The Small Business Administration
(SBA) received funding and authority
through the CARES Act to modify
existing loan programs and establish a
new loan program to assist small
businesses nationwide adversely
impacted by the COVID–19 emergency.
Section 1102 of the CARES Act
temporarily permits SBA to guarantee
100 percent of 7(a) loans under a new
program titled the ‘‘Paycheck Protection
Program.’’ Section 1106 of the CARES
Act provides for forgiveness of up to the
full principal amount of qualifying
loans guaranteed under the Paycheck
Protection Program (PPP). On April 24,
2020, the President signed the Paycheck
Protection Program and Health Care
Enhancement Act (Pub. L. 116–139),
which provided additional funding and
authority for the PPP.
II. Comments and Immediate Effective
Date
The intent of the Act is that SBA
provide relief to America’s small
businesses expeditiously. This intent,
along with the dramatic decrease in
economic activity nationwide, provides
good cause for SBA to dispense with the
30-day delayed effective date provided
in the Administrative Procedure Act.
Specifically, it is critical to meet
lenders’ and borrowers’ need for clarity
concerning program requirements as
rapidly as possible because the last day
eligible borrowers can apply for and
receive a loan is June 30, 2020.
This interim final rule supplements
previous regulations and guidance on an
important, discrete issue.

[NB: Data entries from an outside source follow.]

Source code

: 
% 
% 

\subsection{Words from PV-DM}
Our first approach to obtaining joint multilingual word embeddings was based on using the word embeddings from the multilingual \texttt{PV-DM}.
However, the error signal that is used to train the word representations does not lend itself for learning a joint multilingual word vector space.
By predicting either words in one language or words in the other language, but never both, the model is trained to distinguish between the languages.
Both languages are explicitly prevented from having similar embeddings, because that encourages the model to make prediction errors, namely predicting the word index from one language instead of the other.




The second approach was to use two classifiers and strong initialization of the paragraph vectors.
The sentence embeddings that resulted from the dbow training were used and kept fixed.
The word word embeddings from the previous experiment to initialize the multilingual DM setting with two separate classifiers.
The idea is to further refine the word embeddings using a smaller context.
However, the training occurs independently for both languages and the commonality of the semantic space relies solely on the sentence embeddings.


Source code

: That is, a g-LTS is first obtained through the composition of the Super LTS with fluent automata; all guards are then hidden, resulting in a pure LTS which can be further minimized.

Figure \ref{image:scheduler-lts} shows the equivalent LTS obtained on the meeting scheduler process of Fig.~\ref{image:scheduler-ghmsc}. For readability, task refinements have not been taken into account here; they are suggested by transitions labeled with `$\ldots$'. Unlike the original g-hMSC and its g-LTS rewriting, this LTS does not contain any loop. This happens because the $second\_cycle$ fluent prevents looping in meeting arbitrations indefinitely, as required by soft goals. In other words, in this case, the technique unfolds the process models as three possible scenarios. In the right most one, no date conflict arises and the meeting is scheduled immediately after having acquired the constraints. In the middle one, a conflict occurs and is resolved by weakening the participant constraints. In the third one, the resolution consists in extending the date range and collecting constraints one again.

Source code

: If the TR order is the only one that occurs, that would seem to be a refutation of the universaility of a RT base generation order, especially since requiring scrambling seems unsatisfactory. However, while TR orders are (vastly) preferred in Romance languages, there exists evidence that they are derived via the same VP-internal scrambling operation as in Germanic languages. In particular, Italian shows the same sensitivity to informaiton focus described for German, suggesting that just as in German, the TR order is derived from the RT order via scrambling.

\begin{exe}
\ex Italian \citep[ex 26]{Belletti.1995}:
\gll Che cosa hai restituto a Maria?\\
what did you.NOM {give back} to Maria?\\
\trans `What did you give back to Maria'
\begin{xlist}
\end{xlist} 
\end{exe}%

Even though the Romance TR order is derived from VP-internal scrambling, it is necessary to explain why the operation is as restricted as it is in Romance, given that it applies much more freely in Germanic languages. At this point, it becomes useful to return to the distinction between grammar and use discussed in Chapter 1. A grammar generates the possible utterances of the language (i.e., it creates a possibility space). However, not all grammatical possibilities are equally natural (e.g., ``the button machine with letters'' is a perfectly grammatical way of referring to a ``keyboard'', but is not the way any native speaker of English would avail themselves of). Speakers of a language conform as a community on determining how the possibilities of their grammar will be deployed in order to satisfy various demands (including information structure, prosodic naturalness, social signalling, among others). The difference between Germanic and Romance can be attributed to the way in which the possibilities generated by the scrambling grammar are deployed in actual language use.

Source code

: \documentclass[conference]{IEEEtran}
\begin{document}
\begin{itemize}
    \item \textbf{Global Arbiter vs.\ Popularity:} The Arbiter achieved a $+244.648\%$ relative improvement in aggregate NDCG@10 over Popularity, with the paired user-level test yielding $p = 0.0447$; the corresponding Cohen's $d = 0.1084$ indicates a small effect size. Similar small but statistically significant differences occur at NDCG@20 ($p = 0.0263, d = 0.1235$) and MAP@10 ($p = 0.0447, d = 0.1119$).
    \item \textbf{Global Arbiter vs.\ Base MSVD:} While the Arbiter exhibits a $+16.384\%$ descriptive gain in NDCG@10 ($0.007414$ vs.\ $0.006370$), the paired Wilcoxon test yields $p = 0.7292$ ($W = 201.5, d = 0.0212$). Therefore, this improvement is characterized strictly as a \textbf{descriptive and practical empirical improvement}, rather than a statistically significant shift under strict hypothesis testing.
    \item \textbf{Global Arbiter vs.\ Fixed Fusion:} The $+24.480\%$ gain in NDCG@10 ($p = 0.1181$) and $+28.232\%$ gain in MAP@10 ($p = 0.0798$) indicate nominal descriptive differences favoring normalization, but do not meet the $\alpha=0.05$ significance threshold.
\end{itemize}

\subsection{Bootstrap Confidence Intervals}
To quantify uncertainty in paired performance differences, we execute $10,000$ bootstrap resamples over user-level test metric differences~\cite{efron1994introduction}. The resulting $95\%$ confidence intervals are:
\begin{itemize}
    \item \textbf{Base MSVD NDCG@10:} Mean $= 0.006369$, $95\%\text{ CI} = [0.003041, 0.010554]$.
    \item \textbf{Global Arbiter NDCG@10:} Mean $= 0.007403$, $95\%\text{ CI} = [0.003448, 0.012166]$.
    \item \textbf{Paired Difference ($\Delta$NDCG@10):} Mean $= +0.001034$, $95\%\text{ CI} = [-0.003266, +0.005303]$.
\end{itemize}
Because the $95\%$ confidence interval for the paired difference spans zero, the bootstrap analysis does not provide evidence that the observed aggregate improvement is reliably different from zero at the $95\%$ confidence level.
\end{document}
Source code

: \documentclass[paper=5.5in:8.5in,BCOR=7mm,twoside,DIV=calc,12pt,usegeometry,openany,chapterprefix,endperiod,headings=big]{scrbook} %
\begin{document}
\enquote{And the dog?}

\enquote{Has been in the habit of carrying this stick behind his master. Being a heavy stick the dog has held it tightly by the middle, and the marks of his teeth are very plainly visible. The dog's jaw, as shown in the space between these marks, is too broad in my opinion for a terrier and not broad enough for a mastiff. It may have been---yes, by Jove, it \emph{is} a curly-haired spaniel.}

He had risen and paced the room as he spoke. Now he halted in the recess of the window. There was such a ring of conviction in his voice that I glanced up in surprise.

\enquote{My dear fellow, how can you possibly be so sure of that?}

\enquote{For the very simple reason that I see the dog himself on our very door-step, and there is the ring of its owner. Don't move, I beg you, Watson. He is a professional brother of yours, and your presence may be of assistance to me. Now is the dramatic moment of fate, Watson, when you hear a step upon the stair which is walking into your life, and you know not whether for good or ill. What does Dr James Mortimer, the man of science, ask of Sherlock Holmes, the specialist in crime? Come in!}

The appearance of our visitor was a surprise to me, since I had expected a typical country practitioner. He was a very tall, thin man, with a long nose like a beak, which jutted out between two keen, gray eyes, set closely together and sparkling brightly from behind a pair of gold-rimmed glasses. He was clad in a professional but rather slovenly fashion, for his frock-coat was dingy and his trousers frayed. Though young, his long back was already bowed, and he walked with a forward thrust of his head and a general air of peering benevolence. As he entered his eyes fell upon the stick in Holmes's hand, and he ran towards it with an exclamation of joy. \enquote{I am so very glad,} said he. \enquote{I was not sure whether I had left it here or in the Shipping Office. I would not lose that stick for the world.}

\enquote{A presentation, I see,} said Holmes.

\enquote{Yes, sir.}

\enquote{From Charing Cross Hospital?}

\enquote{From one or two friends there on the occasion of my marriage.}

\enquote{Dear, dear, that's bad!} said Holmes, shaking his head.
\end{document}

The
immediate effective date of this interim
final rule will benefit lenders so that
they can swiftly close and disburse
loans to small businesses. This interim
final rule is effective without advance
notice and public comment because
section 1114 of the Act authorizes SBA
to issue regulations to implement Title
I of the Act without regard to notice
requirements. In addition, SBA has
determined that there is good cause for
dispensing with advance public notice
and comment on the ground that it
would be contrary to the public interest.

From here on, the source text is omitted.